══ The data ══
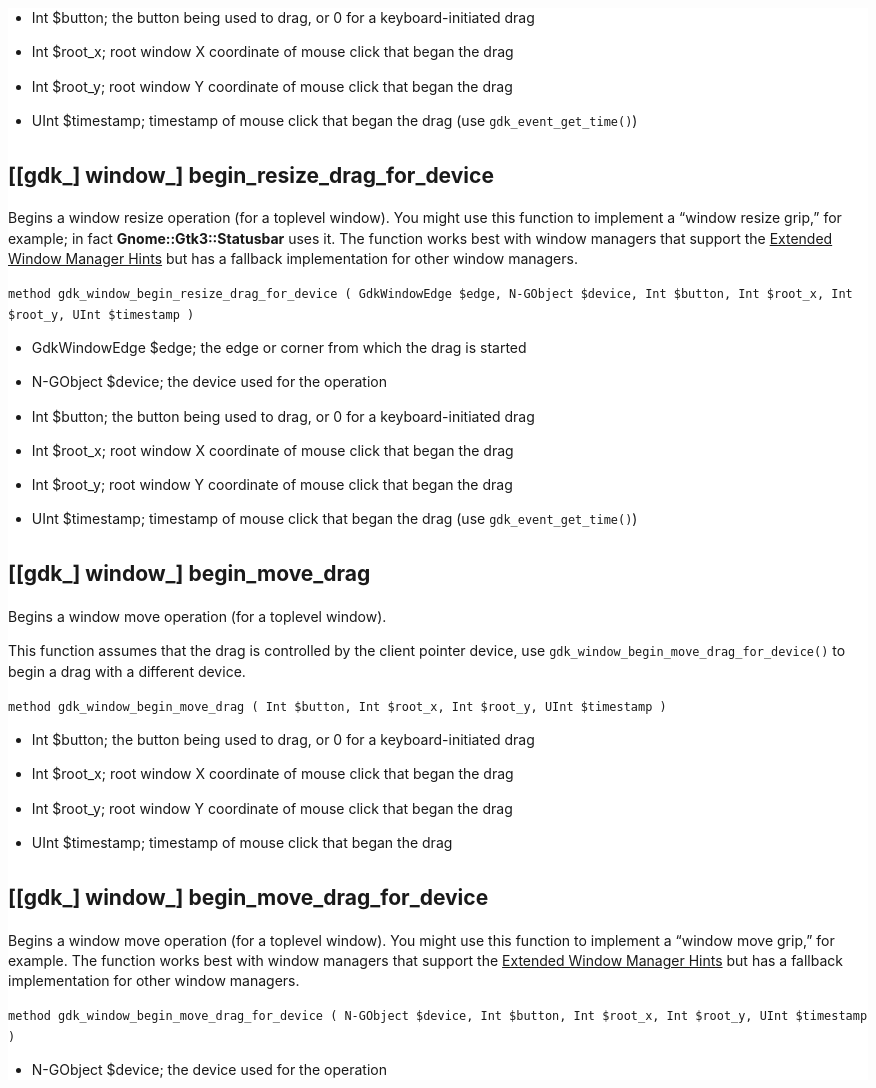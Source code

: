   * Int $button; the button being used to drag, or 0 for a keyboard-initiated drag

  * Int $root_x; root window X coordinate of mouse click that began the drag

  * Int $root_y; root window Y coordinate of mouse click that began the drag

  * UInt $timestamp; timestamp of mouse click that began the drag (use `gdk_event_get_time()`)

[[gdk_] window_] begin_resize_drag_for_device
---------------------------------------------

Begins a window resize operation (for a toplevel window). You might use this function to implement a “window resize grip,” for example; in fact **Gnome::Gtk3::Statusbar** uses it. The function works best with window managers that support the [Extended Window Manager Hints](http://www.freedesktop.org/Standards/wm-spec) but has a fallback implementation for other window managers.

    method gdk_window_begin_resize_drag_for_device ( GdkWindowEdge $edge, N-GObject $device, Int $button, Int $root_x, Int $root_y, UInt $timestamp )

  * GdkWindowEdge $edge; the edge or corner from which the drag is started

  * N-GObject $device; the device used for the operation

  * Int $button; the button being used to drag, or 0 for a keyboard-initiated drag

  * Int $root_x; root window X coordinate of mouse click that began the drag

  * Int $root_y; root window Y coordinate of mouse click that began the drag

  * UInt $timestamp; timestamp of mouse click that began the drag (use `gdk_event_get_time()`)

[[gdk_] window_] begin_move_drag
--------------------------------

Begins a window move operation (for a toplevel window).

This function assumes that the drag is controlled by the client pointer device, use `gdk_window_begin_move_drag_for_device()` to begin a drag with a different device.

    method gdk_window_begin_move_drag ( Int $button, Int $root_x, Int $root_y, UInt $timestamp )

  * Int $button; the button being used to drag, or 0 for a keyboard-initiated drag

  * Int $root_x; root window X coordinate of mouse click that began the drag

  * Int $root_y; root window Y coordinate of mouse click that began the drag

  * UInt $timestamp; timestamp of mouse click that began the drag

[[gdk_] window_] begin_move_drag_for_device
-------------------------------------------

Begins a window move operation (for a toplevel window). You might use this function to implement a “window move grip,” for example. The function works best with window managers that support the [Extended Window Manager Hints](http://www.freedesktop.org/Standards/wm-spec) but has a fallback implementation for other window managers.

    method gdk_window_begin_move_drag_for_device ( N-GObject $device, Int $button, Int $root_x, Int $root_y, UInt $timestamp )

  * N-GObject $device; the device used for the operation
═══
## Try it
The answer must be the entries above, printed exactly, with no pictures.

## Answer space
Source code

:   * Int $button; the button being used to drag, or 0 for a keyboard-initiated drag

  * Int $root_x; root window X coordinate of mouse click that began the drag

  * Int $root_y; root window Y coordinate of mouse click that began the drag

  * UInt $timestamp; timestamp of mouse click that began the drag (use `gdk_event_get_time()`)

[[gdk_] window_] begin_resize_drag_for_device
---------------------------------------------

Begins a window resize operation (for a toplevel window). You might use this function to implement a “window resize grip,” for example; in fact **Gnome::Gtk3::Statusbar** uses it. The function works best with window managers that support the [Extended Window Manager Hints](http://www.freedesktop.org/Standards/wm-spec) but has a fallback implementation for other window managers.

    method gdk_window_begin_resize_drag_for_device ( GdkWindowEdge $edge, N-GObject $device, Int $button, Int $root_x, Int $root_y, UInt $timestamp )

  * GdkWindowEdge $edge; the edge or corner from which the drag is started

  * N-GObject $device; the device used for the operation

  * Int $button; the button being used to drag, or 0 for a keyboard-initiated drag

  * Int $root_x; root window X coordinate of mouse click that began the drag

  * Int $root_y; root window Y coordinate of mouse click that began the drag

  * UInt $timestamp; timestamp of mouse click that began the drag (use `gdk_event_get_time()`)

[[gdk_] window_] begin_move_drag
--------------------------------

Begins a window move operation (for a toplevel window).

This function assumes that the drag is controlled by the client pointer device, use `gdk_window_begin_move_drag_for_device()` to begin a drag with a different device.

    method gdk_window_begin_move_drag ( Int $button, Int $root_x, Int $root_y, UInt $timestamp )

  * Int $button; the button being used to drag, or 0 for a keyboard-initiated drag

  * Int $root_x; root window X coordinate of mouse click that began the drag

  * Int $root_y; root window Y coordinate of mouse click that began the drag

  * UInt $timestamp; timestamp of mouse click that began the drag

[[gdk_] window_] begin_move_drag_for_device
-------------------------------------------

Begins a window move operation (for a toplevel window). You might use this function to implement a “window move grip,” for example. The function works best with window managers that support the [Extended Window Manager Hints](http://www.freedesktop.org/Standards/wm-spec) but has a fallback implementation for other window managers.

    method gdk_window_begin_move_drag_for_device ( N-GObject $device, Int $button, Int $root_x, Int $root_y, UInt $timestamp )

  * N-GObject $device; the device used for the operation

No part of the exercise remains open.